### WHAT TO PRODUCE
Search the records below for the word "Enter". Pull out each line that has it.

━━━ THE DATA

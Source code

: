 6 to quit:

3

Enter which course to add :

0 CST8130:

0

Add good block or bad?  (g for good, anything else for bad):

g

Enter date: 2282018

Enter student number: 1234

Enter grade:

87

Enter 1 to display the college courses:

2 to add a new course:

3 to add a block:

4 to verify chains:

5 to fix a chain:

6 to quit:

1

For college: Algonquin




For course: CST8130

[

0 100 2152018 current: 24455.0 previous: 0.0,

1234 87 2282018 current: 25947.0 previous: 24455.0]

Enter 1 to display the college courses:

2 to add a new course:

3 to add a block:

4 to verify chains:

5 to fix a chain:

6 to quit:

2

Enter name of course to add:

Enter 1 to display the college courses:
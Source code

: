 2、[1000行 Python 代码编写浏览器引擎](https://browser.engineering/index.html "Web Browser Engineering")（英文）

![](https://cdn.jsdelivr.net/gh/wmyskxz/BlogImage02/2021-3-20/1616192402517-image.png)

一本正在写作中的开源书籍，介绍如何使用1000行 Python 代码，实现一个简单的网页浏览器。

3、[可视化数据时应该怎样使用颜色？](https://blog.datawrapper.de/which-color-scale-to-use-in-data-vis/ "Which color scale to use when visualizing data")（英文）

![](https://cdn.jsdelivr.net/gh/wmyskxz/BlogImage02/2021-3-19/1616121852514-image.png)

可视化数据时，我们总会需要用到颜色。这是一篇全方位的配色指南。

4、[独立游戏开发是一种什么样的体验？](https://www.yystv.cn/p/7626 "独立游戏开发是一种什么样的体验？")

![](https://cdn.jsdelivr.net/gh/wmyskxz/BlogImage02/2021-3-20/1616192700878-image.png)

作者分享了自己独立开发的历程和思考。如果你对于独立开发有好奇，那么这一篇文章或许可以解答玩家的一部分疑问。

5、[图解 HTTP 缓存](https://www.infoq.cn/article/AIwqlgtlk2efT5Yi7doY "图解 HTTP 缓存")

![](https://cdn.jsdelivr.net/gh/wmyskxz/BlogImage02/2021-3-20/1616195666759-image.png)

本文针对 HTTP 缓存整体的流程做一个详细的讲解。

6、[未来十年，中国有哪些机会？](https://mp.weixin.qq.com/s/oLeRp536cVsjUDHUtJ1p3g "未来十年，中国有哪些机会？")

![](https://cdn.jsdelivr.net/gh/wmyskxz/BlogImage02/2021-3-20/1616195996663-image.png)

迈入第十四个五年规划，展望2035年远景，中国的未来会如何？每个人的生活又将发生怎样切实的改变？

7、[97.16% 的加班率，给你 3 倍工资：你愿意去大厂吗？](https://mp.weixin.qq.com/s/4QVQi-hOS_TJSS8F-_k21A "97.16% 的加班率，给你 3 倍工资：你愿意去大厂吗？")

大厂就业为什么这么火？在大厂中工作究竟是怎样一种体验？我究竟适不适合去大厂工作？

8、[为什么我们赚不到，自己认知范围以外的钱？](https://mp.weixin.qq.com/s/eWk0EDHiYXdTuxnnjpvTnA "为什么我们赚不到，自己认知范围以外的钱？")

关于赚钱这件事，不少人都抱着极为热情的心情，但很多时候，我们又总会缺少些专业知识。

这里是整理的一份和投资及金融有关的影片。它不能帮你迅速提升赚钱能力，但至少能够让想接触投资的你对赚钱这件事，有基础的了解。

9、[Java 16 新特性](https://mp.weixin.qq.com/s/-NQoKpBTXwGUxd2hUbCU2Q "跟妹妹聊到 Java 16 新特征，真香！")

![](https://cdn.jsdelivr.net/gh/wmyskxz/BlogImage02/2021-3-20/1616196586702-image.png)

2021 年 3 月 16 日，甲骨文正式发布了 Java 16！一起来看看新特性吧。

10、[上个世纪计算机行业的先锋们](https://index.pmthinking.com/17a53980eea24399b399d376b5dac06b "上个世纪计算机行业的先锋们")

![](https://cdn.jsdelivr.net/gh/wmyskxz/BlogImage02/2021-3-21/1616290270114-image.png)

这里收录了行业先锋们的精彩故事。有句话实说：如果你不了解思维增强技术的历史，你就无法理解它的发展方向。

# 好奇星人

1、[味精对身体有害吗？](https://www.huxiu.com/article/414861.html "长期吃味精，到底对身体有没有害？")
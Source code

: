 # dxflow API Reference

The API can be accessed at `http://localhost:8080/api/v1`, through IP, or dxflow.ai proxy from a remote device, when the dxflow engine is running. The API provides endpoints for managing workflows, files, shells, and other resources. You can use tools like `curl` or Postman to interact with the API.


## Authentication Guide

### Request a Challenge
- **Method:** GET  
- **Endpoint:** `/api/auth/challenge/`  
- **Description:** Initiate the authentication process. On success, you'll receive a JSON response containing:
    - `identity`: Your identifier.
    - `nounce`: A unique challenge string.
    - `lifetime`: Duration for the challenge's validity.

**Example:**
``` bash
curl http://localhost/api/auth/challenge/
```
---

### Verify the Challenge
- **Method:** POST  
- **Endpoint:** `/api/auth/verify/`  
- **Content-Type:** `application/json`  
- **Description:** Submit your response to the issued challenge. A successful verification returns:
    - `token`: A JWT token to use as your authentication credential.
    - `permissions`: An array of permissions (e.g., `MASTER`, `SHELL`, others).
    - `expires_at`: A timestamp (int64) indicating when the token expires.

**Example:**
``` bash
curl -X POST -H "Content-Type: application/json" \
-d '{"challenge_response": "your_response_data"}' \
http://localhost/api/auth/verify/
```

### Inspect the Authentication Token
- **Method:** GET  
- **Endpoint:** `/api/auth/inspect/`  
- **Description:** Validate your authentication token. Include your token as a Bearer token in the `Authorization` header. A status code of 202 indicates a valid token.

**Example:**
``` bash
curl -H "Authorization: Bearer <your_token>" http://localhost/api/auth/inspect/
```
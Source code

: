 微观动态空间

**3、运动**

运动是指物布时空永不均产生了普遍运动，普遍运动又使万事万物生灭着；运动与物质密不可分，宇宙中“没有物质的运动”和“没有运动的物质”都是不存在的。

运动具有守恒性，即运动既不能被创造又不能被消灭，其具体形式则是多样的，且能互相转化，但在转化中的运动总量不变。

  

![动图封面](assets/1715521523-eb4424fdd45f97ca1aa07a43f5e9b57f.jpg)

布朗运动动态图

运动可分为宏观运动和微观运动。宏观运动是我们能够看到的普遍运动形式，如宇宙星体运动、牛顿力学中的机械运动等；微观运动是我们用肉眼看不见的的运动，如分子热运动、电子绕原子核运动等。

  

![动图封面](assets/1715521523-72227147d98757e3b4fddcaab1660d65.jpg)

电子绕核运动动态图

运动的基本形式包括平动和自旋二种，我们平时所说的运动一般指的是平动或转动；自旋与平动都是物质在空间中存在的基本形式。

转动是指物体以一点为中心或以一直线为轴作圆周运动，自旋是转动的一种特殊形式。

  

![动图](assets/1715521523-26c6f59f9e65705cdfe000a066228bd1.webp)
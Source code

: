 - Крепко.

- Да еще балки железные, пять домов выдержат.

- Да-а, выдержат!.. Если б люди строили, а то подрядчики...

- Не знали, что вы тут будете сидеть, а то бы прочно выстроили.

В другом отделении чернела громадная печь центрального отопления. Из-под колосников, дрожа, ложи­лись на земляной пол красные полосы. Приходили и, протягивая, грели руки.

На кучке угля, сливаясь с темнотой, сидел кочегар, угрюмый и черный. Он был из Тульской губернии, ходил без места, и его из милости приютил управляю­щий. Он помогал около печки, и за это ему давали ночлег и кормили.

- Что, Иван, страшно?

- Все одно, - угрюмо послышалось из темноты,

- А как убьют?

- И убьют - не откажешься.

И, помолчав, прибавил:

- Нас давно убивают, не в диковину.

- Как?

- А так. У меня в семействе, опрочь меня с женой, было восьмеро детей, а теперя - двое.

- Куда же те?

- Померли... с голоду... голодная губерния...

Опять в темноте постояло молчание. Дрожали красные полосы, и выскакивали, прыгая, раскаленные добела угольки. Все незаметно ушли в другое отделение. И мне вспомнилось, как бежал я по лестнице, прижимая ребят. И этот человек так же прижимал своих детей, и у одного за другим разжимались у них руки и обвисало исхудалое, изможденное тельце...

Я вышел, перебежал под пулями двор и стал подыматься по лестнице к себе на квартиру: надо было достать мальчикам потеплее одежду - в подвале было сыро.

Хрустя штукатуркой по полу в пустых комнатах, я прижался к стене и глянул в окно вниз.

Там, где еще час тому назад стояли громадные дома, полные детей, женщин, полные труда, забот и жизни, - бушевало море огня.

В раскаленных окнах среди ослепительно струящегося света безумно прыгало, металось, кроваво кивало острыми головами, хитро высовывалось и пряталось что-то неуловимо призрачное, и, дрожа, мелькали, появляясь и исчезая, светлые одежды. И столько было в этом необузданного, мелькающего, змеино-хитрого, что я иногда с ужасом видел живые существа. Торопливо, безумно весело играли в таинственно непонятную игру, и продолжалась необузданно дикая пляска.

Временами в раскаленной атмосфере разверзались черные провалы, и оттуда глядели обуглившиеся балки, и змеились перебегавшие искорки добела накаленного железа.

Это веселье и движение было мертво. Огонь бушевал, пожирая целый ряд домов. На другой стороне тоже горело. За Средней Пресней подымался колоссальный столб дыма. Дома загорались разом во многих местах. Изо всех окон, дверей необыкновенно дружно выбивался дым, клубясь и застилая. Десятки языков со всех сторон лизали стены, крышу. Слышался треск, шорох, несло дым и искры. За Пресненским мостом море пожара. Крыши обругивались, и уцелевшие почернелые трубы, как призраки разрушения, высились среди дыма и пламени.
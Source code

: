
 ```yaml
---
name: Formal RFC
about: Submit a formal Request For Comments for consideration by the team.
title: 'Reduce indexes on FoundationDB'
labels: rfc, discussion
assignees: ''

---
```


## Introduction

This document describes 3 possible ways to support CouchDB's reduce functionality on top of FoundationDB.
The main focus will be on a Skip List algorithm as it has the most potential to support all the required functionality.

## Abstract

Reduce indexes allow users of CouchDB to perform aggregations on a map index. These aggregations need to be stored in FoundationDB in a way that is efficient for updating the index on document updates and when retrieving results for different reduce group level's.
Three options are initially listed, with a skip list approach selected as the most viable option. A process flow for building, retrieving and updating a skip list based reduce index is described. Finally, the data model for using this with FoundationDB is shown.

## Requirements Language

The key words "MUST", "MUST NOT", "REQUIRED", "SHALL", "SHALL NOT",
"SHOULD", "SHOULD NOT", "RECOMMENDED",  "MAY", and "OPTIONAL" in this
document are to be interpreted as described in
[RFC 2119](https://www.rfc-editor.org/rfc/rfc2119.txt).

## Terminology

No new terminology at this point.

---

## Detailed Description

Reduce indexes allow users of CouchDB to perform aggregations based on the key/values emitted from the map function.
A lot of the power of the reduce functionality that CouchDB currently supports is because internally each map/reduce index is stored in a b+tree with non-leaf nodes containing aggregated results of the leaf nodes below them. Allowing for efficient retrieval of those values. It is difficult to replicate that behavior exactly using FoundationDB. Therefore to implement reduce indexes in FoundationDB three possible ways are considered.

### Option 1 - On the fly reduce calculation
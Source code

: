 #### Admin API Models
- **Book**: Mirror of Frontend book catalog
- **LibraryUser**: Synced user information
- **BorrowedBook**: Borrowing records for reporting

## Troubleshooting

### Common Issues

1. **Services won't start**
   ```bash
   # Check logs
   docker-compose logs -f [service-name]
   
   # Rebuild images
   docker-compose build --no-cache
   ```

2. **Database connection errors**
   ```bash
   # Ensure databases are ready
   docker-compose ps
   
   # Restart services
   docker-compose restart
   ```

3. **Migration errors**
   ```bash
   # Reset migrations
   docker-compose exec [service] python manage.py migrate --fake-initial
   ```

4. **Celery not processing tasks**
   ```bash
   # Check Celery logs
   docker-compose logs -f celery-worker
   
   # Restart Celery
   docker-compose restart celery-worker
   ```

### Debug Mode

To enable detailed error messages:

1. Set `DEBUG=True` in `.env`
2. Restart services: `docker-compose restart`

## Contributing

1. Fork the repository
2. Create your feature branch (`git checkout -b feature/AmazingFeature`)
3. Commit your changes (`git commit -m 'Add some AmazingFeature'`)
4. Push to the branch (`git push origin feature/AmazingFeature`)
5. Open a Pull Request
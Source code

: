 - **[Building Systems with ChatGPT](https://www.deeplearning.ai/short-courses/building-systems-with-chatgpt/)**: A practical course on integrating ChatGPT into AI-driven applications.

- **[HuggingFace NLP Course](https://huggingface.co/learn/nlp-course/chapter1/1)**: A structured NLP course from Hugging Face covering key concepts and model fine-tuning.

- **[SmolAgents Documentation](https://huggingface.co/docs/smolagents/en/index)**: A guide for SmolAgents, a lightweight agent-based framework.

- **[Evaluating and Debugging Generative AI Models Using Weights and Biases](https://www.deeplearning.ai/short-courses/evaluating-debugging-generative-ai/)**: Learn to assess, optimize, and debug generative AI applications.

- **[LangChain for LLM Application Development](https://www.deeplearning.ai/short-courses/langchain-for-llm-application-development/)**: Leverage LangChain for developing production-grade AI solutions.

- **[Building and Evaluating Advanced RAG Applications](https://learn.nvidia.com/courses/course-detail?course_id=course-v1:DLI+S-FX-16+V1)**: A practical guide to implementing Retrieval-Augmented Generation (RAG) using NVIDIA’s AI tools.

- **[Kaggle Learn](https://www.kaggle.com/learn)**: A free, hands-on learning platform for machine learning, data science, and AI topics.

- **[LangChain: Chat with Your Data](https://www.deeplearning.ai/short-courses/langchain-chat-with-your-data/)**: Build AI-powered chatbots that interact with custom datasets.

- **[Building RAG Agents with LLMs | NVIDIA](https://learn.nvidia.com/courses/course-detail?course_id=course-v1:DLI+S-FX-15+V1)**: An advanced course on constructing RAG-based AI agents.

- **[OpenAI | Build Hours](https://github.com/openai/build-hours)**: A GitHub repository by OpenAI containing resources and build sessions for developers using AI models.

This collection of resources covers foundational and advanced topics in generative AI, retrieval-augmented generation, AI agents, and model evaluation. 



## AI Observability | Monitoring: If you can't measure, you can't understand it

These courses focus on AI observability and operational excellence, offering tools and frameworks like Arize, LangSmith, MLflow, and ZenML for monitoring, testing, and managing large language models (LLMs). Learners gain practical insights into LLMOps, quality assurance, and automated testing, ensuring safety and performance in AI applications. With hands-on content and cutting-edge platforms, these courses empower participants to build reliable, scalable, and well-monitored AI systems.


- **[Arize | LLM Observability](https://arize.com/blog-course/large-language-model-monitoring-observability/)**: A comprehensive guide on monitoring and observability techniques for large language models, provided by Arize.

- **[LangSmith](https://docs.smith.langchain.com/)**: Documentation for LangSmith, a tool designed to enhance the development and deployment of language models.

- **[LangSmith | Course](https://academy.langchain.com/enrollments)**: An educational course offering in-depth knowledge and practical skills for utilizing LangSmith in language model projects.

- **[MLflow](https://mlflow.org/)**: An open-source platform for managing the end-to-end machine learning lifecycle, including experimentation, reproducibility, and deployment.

━━━━━━

### ANSWER TO THIS EXERCISE
Enter which course to add :
Enter date: 2282018
Enter student number: 1234
Enter grade:
Enter 1 to display the college courses:
Enter 1 to display the college courses:
Enter name of course to add:
Enter 1 to display the college courses:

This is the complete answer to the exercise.